HISTORY OF PORT PANAMA CITY
The Port in the 1940s
First Ship Through the Pass
On January 21, 1939, the first deed was executed on property that is now Port Panama City with the purpose of construction of the Panama City Shipbuilding Corporation. Known as Wainwright Shipyard, from July 1942 until the end of the war a total of 102 Liberty Ships and six tankers were constructed and launched from Panama City. It is estimated that during peak production, between 18,000 and 30,000 people were employed at the shipyard.
In 1945 The Panama City Port Authority was created by special act of the Florida Legislature. After the war, the Port Authority assisted the Government in dismantling the Liberty Ships for scrap reprocessing. Although the Port Authority began leasing facilities from the General Service Administration in the mid-1950s to pursue industrial development, the dismantling effort continued until the mid-1960s when the City of Panama City purchased the property from the Government.

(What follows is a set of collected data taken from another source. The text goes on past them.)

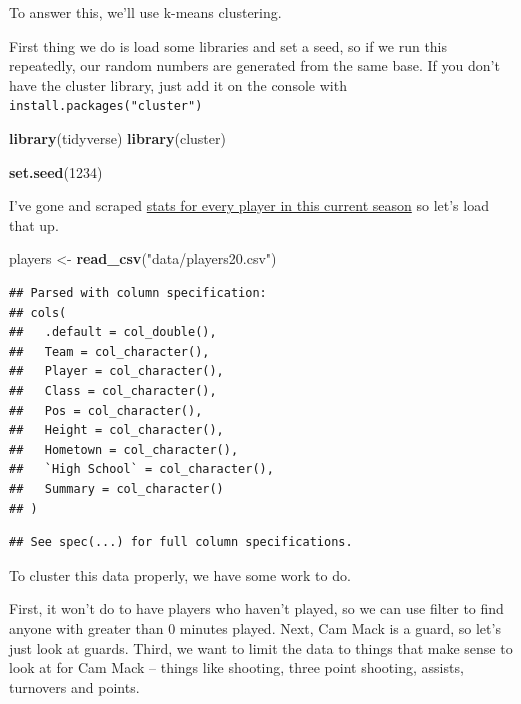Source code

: \documentclass[]{book}
\newenvironment{Shaded}{\begin{snugshade}}{\end{snugshade}}
\newcommand{\DecValTok}[1]{\textcolor[rgb]{0.00,0.00,0.81}{#1}}
\newcommand{\KeywordTok}[1]{\textcolor[rgb]{0.13,0.29,0.53}{\textbf{#1}}}
\newcommand{\NormalTok}[1]{#1}
\newcommand{\StringTok}[1]{\textcolor[rgb]{0.31,0.60,0.02}{#1}}
\begin{document}
To answer this, we'll use k-means clustering.

First thing we do is load some libraries and set a seed, so if we run this repeatedly, our random numbers are generated from the same base. If you don't have the cluster library, just add it on the console with \texttt{install.packages("cluster")}

\begin{Shaded}
\begin{Highlighting}[]
\KeywordTok{library}\NormalTok{(tidyverse)}
\KeywordTok{library}\NormalTok{(cluster)}

\KeywordTok{set.seed}\NormalTok{(}\DecValTok{1234}\NormalTok{)}
\end{Highlighting}
\end{Shaded}

I've gone and scraped \href{https://unl.box.com/s/0g56ve61y6hakyxzr1u4t534721bqvg8}{stats for every player in this current season} so let's load that up.

\begin{Shaded}
\begin{Highlighting}[]
\NormalTok{players <-}\StringTok{ }\KeywordTok{read_csv}\NormalTok{(}\StringTok{"data/players20.csv"}\NormalTok{)}
\end{Highlighting}
\end{Shaded}

\begin{verbatim}
## Parsed with column specification:
## cols(
##   .default = col_double(),
##   Team = col_character(),
##   Player = col_character(),
##   Class = col_character(),
##   Pos = col_character(),
##   Height = col_character(),
##   Hometown = col_character(),
##   `High School` = col_character(),
##   Summary = col_character()
## )
\end{verbatim}

\begin{verbatim}
## See spec(...) for full column specifications.
\end{verbatim}

To cluster this data properly, we have some work to do.

First, it won't do to have players who haven't played, so we can use filter to find anyone with greater than 0 minutes played. Next, Cam Mack is a guard, so let's just look at guards. Third, we want to limit the data to things that make sense to look at for Cam Mack -- things like shooting, three point shooting, assists, turnovers and points.
\end{document}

Today’s port operations date from 1967, when the port’s first 500-foot deepwater berth and 40,000-square foot warehouse were constructed. Since that time, the Port has added 3,900 linear feet of deepwater bulkhead, 350,000 square feet of warehouse space and five miles of railroad track as well as cranes and other cargo-handling equipment. The Port’s tenant base has expanded to include manufacturers, warehouse operators, stevedores, government agencies, shipping agents, and other maritime-related entities.